● ACTIVITY: Every line in the records below between the one holding "single entity." and the one holding "and only if", inclusive, is to be set down exactly; all other lines are to be left out.

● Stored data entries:
══════════════════════════════

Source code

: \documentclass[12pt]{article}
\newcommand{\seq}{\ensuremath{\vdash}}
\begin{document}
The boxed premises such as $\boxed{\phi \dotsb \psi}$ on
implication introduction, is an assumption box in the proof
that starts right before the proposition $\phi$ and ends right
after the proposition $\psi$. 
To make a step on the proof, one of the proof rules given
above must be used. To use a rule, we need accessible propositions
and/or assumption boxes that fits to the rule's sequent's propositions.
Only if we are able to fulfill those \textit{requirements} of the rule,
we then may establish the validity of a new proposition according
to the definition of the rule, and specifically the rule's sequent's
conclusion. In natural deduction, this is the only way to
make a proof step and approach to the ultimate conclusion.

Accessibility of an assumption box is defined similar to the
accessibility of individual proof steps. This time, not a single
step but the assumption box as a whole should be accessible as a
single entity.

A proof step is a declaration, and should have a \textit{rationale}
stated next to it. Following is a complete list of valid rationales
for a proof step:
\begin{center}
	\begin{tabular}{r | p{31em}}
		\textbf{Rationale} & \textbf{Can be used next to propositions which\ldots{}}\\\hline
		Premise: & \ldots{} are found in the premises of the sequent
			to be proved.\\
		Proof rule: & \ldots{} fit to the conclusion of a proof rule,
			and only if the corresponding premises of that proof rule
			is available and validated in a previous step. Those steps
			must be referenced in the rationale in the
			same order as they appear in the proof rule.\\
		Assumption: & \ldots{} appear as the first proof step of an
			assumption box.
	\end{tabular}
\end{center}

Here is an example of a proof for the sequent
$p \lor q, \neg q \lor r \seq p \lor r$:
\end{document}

══════════════════════════════

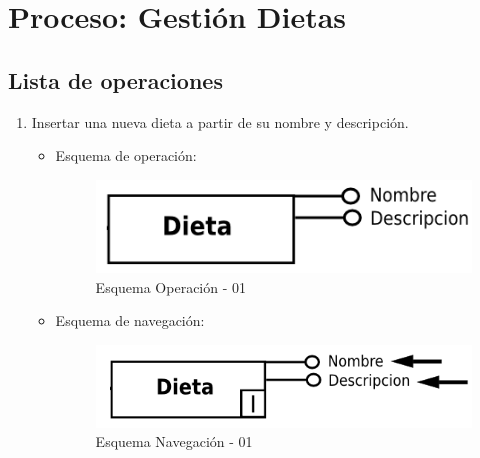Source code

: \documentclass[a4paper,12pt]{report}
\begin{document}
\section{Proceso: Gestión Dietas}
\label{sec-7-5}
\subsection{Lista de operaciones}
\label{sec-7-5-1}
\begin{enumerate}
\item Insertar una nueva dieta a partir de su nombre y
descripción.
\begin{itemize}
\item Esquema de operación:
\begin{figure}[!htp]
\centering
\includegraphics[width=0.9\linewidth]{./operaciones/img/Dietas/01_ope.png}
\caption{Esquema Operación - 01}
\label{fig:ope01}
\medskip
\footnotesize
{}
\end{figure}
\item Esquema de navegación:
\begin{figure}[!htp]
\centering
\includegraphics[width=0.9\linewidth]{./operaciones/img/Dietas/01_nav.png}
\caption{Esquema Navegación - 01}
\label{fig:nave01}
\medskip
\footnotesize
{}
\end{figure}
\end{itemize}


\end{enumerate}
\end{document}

══════════════════════════════

● COMPLETED TASK:
single entity.

A proof step is a declaration, and should have a \textit{rationale}
stated next to it. Following is a complete list of valid rationales
for a proof step:
\begin{center}
	\begin{tabular}{r | p{31em}}
		\textbf{Rationale} & \textbf{Can be used next to propositions which\ldots{}}\\\hline
		Premise: & \ldots{} are found in the premises of the sequent
			to be proved.\\
		Proof rule: & \ldots{} fit to the conclusion of a proof rule,
			and only if the corresponding premises of that proof rule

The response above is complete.